Thursday, February 10, 2011
Let's take a closer look at the Palestine Paper of 2008. unearthed by the Elder of Ziyon blog (see above post). What is interesting is that the Palestinian leadership recognises the rights of Jews who owned land in the 'Occupied Palestinian Territories' before 1967. Post the 'occupation' (1967), 'property transactions benefiting Israel are invalid', the document declares, confusing land ownership with sovereignty.
But Jews who owned land before 1967 in the 'occupied territories' do have rights. Obviously the Palestinian leadership recognises these rights because they want reciprocal rights for Palestinians. They even recognise these Jews have a 'right of return' - and their descendants. They have a right to restitution, or if this is not possible, compensation.
Jews who lived in and/or owned property in what became the OPT and who were subsequently displaced and/or dispossessed of their property are entitled to remedies for their losses under international law. They are in fact in a very similar position to that of Palestinians who were displaced and dispossessed in what became Israel.
What's the catch?
The document claims that rights only pertain to those Jews who were nationals of Palestine under British mandate - thus ensuring the bare minimum of eligible Jews. Where Israel has compensated Jews for their lost property, Palestine will be 'relieved' of that responsibility. Palestine, moreover, will not be responsible for compensating Jews for other material losses - 'these would be required from Egypt and Jordan'.
In other words - the legal basis for Jewish rights seems to be a dog's dinner.
The document sets out three policy options for the Palestinian negotiating strategy: 1. Wait for Israel to raise pre-1967 Jewish rights. 2. Pre-emptively raising pre-1967 Jewish rights. 3. Not recognise pre-1967 Jewish rights.

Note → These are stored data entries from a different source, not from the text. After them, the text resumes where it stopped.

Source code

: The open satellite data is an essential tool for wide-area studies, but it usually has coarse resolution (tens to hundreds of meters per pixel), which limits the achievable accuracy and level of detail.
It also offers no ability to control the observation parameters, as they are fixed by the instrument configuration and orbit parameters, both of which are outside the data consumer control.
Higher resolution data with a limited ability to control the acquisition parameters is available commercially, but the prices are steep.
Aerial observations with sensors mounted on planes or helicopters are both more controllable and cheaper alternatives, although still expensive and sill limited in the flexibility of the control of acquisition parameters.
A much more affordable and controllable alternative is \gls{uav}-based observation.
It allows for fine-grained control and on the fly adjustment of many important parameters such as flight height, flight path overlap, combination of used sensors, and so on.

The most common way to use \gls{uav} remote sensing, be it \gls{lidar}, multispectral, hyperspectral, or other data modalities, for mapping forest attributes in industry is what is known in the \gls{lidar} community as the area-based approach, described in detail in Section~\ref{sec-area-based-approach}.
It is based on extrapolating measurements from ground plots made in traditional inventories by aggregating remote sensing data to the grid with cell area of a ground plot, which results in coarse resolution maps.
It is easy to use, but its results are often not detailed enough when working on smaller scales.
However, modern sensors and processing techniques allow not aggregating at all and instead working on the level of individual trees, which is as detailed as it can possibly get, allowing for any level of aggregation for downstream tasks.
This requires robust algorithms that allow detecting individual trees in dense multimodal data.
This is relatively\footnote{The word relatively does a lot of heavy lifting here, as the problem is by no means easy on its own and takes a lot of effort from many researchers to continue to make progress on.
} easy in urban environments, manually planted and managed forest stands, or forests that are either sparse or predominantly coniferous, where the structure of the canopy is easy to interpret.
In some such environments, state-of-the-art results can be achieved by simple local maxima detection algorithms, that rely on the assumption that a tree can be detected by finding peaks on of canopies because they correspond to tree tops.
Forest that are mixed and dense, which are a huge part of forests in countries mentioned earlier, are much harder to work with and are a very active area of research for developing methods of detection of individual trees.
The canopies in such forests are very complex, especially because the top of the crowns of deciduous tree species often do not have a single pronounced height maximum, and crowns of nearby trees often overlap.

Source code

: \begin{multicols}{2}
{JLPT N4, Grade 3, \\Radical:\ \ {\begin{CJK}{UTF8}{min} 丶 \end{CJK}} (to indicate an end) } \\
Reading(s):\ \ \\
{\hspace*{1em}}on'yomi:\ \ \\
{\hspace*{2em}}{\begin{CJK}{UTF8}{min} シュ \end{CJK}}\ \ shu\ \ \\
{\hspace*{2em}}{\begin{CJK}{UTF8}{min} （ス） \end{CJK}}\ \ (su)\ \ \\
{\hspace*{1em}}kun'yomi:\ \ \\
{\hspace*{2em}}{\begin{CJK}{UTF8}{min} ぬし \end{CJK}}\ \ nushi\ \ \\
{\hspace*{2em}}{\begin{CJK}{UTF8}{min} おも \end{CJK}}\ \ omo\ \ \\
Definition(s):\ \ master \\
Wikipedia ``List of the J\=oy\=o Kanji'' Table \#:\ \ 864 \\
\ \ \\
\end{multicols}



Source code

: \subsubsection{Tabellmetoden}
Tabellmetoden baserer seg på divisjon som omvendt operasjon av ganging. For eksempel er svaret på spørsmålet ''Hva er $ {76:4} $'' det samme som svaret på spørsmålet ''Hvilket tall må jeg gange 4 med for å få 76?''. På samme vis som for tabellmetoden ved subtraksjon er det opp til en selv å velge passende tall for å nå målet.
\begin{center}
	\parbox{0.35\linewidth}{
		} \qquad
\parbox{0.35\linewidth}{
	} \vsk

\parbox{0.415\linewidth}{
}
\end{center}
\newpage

The paper anticipates that 1. and 2. may serve as a precedent for other Arab states, who may not 'respond well to it and who may allow it to affect their support for Palestinians.'
I takes this to mean that Arab states will then have to follow the Palestinian lead and recognise that they will have to compensate all their Jews who lost property rights (and lost far more than the Palestinians). Understandably, they would not be best pleased with the Palestinians.